This was the book my feminist book club chose for February
and it lent itself to one of our best discussions! The book is definitely academically focused
and can be dry at times. I do not think
I would recommend it for pleasure reading, but if you want another way to think
about the classics, then this book may be for you. In it, Miller focuses on the “Great” female
writers and looks at how they wrote about men.
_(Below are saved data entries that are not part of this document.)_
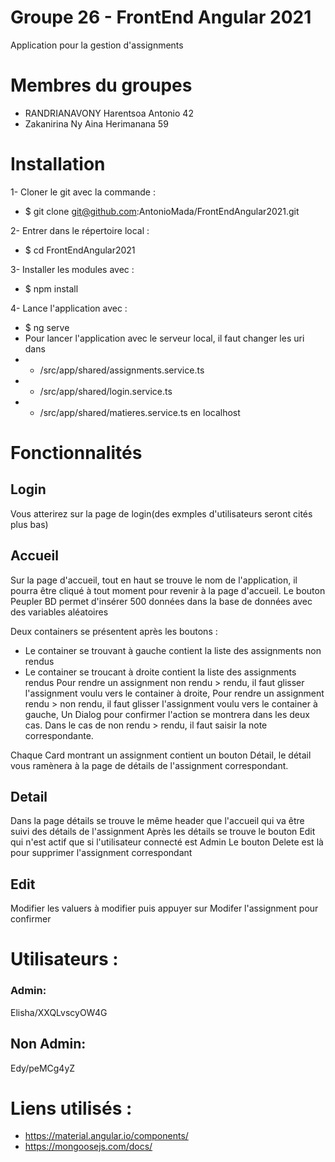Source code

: # Groupe 26 - FrontEnd Angular 2021
Application pour la gestion d'assignments

# Membres du groupes
- RANDRIANAVONY Harentsoa Antonio 42
- Zakanirina Ny Aina Herimanana 59

# Installation
1-  Cloner le git avec la commande : 
- $ git clone git@github.com:AntonioMada/FrontEndAngular2021.git

2- Entrer dans le répertoire local :
- $ cd FrontEndAngular2021

3- Installer les modules avec : 
- $ npm install

4- Lance l'application avec :
- $ ng serve
- Pour lancer l'application avec le serveur local, il faut changer les uri dans
- - /src/app/shared/assignments.service.ts
- - /src/app/shared/login.service.ts
- - /src/app/shared/matieres.service.ts
en localhost

# Fonctionnalités
## Login
Vous atterirez sur la page de login(des exmples d'utilisateurs seront cités plus bas)

## Accueil
Sur la page d'accueil, tout en haut se trouve le nom de l'application, il pourra être cliqué à tout moment pour revenir à la page d'accueil.
Le bouton Peupler BD permet d'insérer 500 données dans la base de données avec des variables aléatoires

Deux containers se présentent après les boutons : 
- Le container se trouvant à gauche contient la liste des assignments non rendus
- Le container se troucant à droite contient la liste des assignments rendus
 Pour rendre un assignment non rendu > rendu, il faut glisser l'assignment voulu vers le container à droite,
 Pour rendre un assignment rendu > non rendu, il faut glisser l'assignment voulu vers le container à gauche,
 Un Dialog pour confirmer l'action se montrera dans les deux cas.
 Dans le cas de non rendu > rendu, il faut saisir la note correspondante.

Chaque Card montrant un assignment contient un bouton Détail, le détail vous ramènera à la page de détails de l'assignment correspondant.

## Detail
Dans la page détails se trouve le même header que l'accueil qui va être suivi des détails de l'assignment
Après les détails se trouve le bouton Edit qui n'est actif que si l'utilisateur connecté est Admin
Le bouton Delete est là pour supprimer l'assignment correspondant

## Edit
Modifier les valuers à modifier puis appuyer sur Modifer l'assignment pour confirmer

# Utilisateurs :
### Admin:
Elisha/XXQLvscyOW4G

## Non Admin:
Edy/peMCg4yZ


# Liens utilisés :
- https://material.angular.io/components/
- https://mongoosejs.com/docs/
I’m going to share the ideas and quotes that I think are the most
interesting and intriguing.
Miller introduces the concept of “learned androgyny”-
that women writers in order to be successful must try to write “like a man” in
order to be taken seriously. Women who
are known as women have a lot more to fear. “Let us pause to consider androgyny
and the possibility that women have been schooled in androgyny. Any such notion must be permeable, for they
have also been schooled to be women and to be women for men. They must avoid mannishness and
monstrousness, they must keep their cool.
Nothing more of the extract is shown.